--- START ---

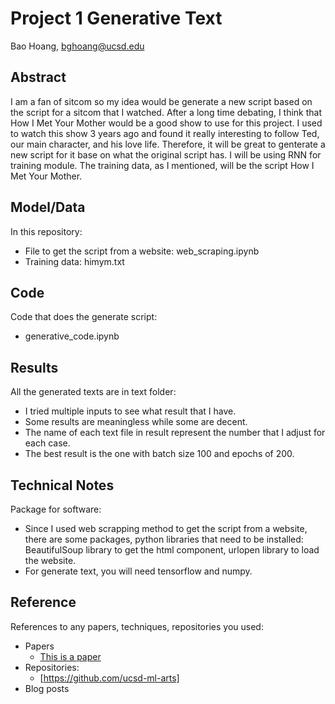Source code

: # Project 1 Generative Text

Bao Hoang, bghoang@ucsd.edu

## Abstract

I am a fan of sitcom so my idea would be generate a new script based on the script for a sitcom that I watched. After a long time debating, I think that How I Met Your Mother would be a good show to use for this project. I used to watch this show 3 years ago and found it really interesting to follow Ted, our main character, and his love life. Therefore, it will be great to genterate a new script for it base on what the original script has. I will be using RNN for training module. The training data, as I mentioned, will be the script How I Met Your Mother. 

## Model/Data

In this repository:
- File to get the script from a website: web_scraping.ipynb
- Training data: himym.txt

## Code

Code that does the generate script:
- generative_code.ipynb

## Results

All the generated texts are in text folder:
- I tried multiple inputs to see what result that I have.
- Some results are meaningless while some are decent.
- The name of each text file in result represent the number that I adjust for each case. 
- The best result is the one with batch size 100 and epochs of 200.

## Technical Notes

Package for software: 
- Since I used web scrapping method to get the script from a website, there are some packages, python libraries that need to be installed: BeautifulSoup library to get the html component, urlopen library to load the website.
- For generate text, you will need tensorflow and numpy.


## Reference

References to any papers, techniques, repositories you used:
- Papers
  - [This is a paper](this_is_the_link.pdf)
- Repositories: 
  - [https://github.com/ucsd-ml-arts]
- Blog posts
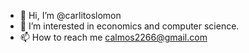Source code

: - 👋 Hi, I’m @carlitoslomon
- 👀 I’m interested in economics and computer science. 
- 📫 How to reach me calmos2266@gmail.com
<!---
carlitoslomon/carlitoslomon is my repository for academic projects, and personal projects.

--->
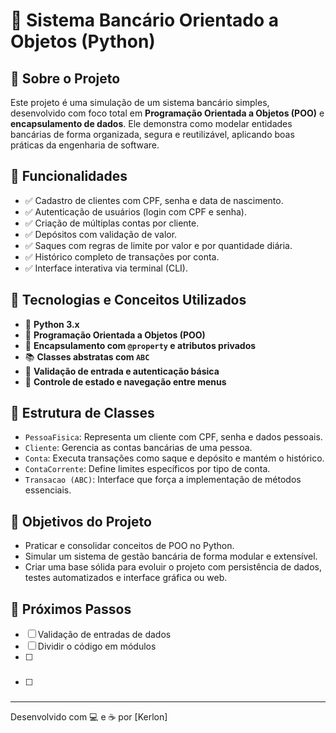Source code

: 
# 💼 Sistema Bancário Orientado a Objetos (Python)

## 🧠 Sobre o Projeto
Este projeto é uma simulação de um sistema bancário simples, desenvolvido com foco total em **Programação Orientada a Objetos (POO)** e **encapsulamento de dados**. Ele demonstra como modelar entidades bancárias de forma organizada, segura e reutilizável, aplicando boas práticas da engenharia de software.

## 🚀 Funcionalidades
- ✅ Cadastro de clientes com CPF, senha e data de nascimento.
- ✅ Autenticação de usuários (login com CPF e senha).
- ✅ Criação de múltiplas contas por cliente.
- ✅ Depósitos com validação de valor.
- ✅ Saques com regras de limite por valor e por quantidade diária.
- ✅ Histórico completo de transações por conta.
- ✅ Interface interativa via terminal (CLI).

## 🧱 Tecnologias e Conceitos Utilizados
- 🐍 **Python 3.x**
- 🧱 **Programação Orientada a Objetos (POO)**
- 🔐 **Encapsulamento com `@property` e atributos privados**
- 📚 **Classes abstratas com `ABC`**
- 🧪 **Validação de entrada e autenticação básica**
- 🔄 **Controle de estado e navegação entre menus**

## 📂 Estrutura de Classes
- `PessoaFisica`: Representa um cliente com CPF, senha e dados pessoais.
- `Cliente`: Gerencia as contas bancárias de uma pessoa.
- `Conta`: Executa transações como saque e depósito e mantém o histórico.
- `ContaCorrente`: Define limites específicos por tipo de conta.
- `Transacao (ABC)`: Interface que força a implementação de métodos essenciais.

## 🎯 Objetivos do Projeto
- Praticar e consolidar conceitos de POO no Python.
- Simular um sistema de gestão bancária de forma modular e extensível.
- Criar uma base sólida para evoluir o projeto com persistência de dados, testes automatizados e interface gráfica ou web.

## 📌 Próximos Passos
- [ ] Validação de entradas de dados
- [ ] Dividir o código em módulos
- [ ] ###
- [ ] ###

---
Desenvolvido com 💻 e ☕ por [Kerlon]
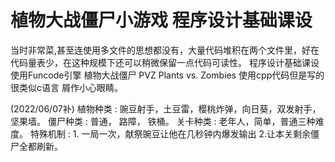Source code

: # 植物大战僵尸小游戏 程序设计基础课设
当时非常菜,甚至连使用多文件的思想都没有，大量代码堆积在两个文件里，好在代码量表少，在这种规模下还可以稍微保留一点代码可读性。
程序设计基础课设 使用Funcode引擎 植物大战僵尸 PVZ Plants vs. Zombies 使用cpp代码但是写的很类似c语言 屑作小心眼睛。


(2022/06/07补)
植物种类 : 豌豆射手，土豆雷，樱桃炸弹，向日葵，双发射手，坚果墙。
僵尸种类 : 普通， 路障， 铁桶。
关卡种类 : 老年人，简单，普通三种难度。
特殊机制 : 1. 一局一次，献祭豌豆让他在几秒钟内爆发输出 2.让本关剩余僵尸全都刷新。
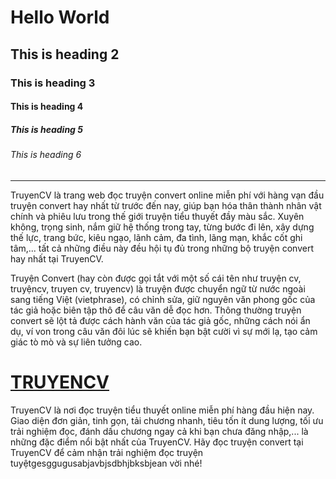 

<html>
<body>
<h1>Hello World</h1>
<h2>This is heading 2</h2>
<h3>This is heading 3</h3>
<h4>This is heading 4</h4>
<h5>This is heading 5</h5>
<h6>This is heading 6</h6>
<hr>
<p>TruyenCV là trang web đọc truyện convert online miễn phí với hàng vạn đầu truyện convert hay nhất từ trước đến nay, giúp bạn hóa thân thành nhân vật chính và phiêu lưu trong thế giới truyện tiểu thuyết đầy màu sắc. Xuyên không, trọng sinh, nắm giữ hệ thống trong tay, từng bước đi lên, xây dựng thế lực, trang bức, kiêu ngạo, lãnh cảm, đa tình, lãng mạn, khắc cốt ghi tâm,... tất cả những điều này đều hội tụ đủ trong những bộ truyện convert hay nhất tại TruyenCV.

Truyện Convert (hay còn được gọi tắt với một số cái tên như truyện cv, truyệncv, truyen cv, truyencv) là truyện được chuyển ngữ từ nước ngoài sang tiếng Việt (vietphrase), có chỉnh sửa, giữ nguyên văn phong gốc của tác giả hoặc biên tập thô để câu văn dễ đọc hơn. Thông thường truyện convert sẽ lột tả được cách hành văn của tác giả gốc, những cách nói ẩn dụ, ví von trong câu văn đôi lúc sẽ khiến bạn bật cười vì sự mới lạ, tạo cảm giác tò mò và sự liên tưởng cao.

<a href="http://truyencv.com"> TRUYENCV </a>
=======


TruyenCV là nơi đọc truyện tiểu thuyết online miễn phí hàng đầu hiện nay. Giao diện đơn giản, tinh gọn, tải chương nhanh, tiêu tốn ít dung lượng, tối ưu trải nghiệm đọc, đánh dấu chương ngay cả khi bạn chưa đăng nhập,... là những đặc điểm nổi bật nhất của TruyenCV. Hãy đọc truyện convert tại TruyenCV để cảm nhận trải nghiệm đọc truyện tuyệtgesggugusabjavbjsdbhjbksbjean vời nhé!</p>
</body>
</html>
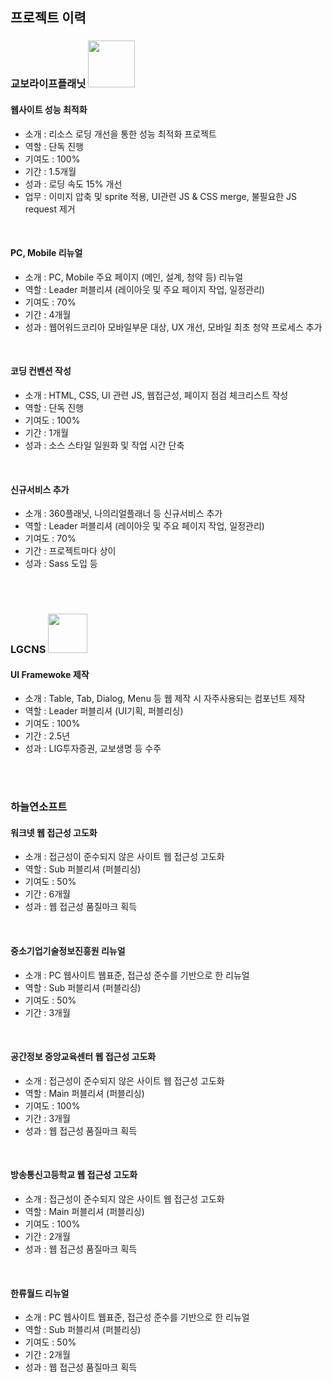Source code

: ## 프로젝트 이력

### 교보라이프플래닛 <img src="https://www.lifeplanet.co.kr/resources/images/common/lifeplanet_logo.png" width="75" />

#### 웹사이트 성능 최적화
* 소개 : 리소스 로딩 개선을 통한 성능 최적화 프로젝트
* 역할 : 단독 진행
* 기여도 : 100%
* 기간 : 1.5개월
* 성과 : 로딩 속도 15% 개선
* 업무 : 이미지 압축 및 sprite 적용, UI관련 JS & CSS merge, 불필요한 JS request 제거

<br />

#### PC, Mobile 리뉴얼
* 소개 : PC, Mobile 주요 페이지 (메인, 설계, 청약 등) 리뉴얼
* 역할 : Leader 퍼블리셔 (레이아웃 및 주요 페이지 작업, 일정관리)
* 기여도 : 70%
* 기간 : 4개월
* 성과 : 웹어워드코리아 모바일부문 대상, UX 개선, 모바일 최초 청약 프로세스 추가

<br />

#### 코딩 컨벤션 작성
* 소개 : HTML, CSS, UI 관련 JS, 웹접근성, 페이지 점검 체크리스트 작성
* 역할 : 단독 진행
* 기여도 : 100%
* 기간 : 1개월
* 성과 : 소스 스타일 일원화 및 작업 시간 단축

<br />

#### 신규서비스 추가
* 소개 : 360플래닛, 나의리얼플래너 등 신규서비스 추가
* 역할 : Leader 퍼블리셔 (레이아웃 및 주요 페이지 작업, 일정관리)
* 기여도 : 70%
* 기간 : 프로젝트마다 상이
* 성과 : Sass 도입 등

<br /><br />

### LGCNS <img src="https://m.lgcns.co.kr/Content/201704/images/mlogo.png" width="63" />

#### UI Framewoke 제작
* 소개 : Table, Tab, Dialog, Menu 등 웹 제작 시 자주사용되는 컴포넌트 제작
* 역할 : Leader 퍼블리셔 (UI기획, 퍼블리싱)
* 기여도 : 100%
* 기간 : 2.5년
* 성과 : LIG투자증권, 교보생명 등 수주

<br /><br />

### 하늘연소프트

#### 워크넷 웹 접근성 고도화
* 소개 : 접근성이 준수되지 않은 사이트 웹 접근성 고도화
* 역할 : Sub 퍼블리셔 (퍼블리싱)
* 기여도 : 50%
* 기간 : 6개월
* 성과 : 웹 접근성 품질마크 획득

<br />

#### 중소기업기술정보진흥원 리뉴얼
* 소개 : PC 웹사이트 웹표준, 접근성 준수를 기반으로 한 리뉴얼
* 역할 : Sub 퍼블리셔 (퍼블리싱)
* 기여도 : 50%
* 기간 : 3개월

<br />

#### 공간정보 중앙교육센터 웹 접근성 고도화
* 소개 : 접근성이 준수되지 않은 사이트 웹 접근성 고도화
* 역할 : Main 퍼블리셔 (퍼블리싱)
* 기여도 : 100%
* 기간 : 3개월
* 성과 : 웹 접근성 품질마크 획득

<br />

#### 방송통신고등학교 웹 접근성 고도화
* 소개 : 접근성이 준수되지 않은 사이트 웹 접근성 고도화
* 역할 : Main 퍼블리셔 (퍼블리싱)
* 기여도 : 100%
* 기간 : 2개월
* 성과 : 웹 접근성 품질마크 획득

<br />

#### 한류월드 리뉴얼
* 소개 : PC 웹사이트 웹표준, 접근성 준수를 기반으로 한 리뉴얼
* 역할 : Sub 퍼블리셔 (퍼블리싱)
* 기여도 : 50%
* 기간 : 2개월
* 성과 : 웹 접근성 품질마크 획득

--- END ---
--- START ---

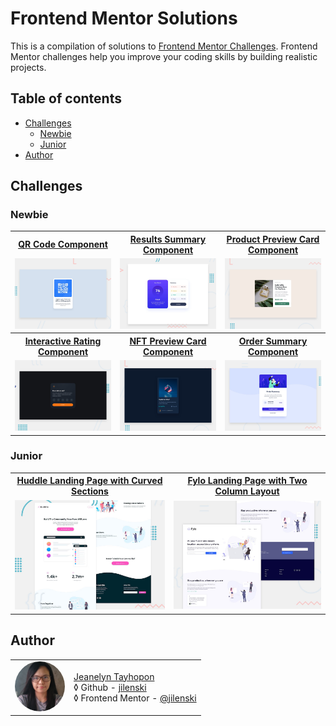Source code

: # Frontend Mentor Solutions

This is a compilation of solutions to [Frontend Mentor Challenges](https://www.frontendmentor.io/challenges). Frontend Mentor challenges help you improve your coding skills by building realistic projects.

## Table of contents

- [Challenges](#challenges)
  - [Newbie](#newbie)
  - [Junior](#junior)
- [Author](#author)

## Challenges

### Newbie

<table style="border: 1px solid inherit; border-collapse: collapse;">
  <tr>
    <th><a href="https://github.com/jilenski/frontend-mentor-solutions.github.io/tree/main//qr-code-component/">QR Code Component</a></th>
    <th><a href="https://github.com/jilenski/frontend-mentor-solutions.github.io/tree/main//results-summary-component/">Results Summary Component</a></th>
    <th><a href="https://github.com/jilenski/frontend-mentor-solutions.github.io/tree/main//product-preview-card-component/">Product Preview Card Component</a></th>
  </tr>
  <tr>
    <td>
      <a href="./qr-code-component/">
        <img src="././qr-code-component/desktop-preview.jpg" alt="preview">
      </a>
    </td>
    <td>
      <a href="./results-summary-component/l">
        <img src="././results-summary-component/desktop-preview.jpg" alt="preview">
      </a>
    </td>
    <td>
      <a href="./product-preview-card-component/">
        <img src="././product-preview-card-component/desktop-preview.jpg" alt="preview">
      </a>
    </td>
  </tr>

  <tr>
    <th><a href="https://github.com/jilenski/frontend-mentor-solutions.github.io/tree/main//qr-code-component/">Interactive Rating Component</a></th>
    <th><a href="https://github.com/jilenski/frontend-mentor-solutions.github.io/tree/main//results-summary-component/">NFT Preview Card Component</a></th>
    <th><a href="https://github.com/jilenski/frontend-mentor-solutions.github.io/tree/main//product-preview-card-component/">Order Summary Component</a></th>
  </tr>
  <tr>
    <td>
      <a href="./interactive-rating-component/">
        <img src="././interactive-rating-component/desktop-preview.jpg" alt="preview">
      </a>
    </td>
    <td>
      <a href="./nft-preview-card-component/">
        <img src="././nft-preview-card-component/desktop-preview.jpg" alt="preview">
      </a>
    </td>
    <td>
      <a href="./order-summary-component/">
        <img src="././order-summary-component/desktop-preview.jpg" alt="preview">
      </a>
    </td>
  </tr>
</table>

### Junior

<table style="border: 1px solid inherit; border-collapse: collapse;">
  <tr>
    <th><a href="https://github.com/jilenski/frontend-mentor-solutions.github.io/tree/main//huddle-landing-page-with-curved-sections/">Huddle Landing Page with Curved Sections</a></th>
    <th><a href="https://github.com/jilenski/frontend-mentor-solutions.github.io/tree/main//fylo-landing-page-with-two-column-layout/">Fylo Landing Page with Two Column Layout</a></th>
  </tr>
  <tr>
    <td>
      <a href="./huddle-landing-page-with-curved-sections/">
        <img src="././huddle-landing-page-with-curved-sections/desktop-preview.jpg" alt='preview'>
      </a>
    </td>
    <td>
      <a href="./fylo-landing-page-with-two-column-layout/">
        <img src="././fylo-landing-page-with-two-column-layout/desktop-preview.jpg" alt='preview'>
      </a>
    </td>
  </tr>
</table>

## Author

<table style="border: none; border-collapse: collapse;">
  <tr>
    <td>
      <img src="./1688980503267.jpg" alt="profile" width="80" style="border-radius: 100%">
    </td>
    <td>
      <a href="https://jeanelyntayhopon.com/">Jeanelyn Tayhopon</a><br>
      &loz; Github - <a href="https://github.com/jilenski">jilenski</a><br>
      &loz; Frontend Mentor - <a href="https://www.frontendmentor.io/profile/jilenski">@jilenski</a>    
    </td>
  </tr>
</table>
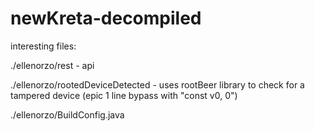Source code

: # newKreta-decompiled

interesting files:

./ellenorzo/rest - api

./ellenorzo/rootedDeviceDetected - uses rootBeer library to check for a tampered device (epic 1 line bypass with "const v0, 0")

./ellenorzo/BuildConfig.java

--- END ---
--- START ---

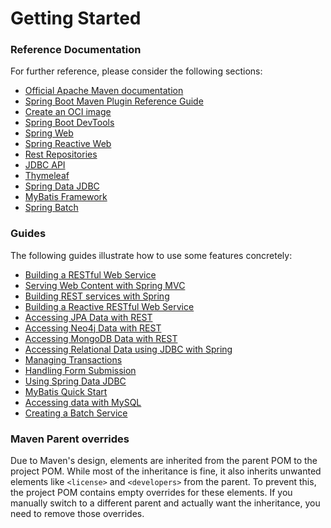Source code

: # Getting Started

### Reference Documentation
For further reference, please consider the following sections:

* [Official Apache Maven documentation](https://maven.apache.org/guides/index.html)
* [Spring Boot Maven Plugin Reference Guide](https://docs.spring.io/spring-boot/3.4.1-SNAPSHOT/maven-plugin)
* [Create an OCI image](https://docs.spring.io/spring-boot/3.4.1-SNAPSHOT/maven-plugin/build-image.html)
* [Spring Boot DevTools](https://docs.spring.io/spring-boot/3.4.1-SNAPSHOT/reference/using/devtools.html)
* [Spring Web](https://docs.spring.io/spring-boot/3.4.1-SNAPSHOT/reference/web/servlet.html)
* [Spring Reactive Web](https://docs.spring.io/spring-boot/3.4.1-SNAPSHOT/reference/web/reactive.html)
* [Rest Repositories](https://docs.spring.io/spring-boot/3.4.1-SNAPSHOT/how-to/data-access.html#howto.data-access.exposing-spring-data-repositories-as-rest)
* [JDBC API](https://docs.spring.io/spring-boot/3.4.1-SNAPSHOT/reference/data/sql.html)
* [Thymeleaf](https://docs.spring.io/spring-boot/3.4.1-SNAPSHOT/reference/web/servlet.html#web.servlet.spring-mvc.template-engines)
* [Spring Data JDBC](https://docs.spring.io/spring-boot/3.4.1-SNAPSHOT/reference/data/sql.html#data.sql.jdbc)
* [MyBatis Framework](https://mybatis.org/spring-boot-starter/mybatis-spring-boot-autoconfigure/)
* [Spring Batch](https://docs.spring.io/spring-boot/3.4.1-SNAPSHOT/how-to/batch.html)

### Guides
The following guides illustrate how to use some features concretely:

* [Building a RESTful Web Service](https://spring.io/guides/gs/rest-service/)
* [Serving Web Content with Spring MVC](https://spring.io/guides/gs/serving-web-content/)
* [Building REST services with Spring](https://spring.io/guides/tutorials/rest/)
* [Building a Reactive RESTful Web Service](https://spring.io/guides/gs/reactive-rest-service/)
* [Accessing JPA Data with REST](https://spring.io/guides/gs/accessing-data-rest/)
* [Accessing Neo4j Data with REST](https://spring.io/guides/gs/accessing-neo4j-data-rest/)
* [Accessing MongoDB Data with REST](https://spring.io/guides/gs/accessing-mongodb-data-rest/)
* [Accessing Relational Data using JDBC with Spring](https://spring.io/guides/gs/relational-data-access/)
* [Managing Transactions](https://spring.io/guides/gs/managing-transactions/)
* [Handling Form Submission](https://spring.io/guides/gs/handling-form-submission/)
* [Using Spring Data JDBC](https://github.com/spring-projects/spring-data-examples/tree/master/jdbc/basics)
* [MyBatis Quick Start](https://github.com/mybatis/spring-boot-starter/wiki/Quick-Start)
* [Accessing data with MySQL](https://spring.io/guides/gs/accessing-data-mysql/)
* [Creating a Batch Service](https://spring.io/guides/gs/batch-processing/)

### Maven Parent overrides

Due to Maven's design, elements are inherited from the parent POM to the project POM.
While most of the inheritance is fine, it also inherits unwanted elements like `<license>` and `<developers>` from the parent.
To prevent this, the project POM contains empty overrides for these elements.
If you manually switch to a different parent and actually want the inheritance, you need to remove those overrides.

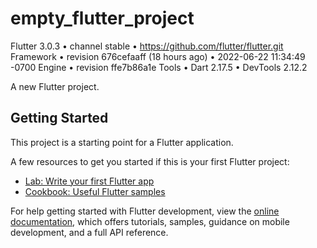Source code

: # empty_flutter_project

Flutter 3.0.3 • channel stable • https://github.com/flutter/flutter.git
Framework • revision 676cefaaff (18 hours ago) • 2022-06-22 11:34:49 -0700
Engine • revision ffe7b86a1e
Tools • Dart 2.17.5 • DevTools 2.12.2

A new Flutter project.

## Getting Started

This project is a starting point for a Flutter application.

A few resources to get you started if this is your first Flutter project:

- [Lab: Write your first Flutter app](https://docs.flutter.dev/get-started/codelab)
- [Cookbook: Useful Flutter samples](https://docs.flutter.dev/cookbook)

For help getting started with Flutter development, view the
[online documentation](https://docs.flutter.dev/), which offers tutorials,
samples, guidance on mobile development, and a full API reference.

--- END ---

Reproduce exactly the section above that begins at the line containing "## 🧱 Tecnologias e Conceitos Utilizados" and ends at the line containing "- 🧪 **Validação", leaving out all other lines.

* Response:
## 🧱 Tecnologias e Conceitos Utilizados
- 🐍 **Python 3.x**
- 🧱 **Programação Orientada a Objetos (POO)**
- 🔐 **Encapsulamento com `@property` e atributos privados**
- 📚 **Classes abstratas com `ABC`**
- 🧪 **Validação de entrada e autenticação básica**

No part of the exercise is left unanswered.